Liz Gilbert inspired me to do it.
(This! Writing, creativity, ideas, being a person who experiences life and then makes something tangible out of it). For years, she was my mentor I’d never met. I remember watching her Ted Talk “Your Elusive Creative Genius” in 2010. I was working in a job I hated and I watched it on repeat. Every single time I watched it, a new layer of wisdom emerged. In a world of Ted Talks and podcasts and blogs and articles (and yes you have to filter out the bullshit) we can be inspired at every turn. We can steal minutes or hours to indulge in our dreams and fantasies. I watched countless interviews on YouTube with Liz. I listened to her podcast Magic Lessons. I knew there was another way. It was as though I was in a dark room and just had to feel my way around and stay open-minded.

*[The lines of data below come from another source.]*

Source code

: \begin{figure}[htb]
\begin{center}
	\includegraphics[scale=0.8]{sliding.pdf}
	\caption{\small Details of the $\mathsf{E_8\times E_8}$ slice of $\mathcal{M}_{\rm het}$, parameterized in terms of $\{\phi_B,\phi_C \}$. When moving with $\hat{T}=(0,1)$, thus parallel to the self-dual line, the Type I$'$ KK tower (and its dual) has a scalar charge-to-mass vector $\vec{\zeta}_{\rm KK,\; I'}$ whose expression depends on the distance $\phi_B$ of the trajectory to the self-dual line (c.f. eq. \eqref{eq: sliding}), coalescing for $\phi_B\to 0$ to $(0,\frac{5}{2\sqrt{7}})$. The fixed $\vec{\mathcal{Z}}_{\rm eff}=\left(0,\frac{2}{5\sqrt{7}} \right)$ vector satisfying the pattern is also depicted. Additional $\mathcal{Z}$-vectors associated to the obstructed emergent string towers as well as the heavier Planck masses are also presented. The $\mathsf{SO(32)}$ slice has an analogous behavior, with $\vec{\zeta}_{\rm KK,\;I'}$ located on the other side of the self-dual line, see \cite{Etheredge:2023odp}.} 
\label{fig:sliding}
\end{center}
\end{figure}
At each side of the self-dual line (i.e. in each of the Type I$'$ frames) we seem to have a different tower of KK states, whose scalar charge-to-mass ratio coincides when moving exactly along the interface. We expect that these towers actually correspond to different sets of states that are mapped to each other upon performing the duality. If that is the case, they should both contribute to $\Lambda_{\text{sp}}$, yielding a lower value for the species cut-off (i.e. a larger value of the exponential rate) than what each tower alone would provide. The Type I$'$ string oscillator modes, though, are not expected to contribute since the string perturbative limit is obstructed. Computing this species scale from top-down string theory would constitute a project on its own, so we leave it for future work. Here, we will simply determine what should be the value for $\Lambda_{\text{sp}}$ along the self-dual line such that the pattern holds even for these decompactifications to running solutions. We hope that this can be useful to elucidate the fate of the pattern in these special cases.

In 2015, I was working at Glamour magazine, a women’s ‘glossy’ which was part of Condé Nast, situated opposite the iconic Vogue House in London’s Hanover Square. I was twenty-five and absolutely over the moon to have a condenast.co.uk email address. It felt like a huge moment. I’d pivoted from working in PR into working in magazines by taking a huge pay cut. Having grown up on a diet of sitcoms and movies set in writer/magazine worlds like Sex and The City, The Devil Wears Prada or How To Lose A Guy in 10 Days, being in a building like Glamour HQ was beyond exciting. It was worth the Tesco value beans for lunch. The editor sat in her corner office, the fashion editors wore expensive flares and heeled boots and gossiped about last night’s date at Chiltern Firehouse and colleagues called in any product they wanted to include in their round-ups. In my first few weeks on the job, I was sent to Egypt on a press trip to review a luxury hotel.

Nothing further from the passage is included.